■ Task item:
Scan the entries below and extract each line with the word "paragraph" in it.

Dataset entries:

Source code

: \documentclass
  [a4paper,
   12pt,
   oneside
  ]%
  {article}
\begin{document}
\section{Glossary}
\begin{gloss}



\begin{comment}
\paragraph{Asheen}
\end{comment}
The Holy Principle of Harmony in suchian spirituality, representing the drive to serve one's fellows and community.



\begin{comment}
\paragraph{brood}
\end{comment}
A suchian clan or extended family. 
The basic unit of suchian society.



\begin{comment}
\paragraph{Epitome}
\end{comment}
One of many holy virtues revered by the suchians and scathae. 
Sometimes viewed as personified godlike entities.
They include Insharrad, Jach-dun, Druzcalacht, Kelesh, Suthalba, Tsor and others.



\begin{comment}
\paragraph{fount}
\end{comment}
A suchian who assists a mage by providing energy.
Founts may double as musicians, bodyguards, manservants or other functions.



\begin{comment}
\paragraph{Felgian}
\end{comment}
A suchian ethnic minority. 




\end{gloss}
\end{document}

■ Result of the exercise:
\paragraph{Asheen}
\paragraph{brood}
\paragraph{Epitome}
\paragraph{fount}
\paragraph{Felgian}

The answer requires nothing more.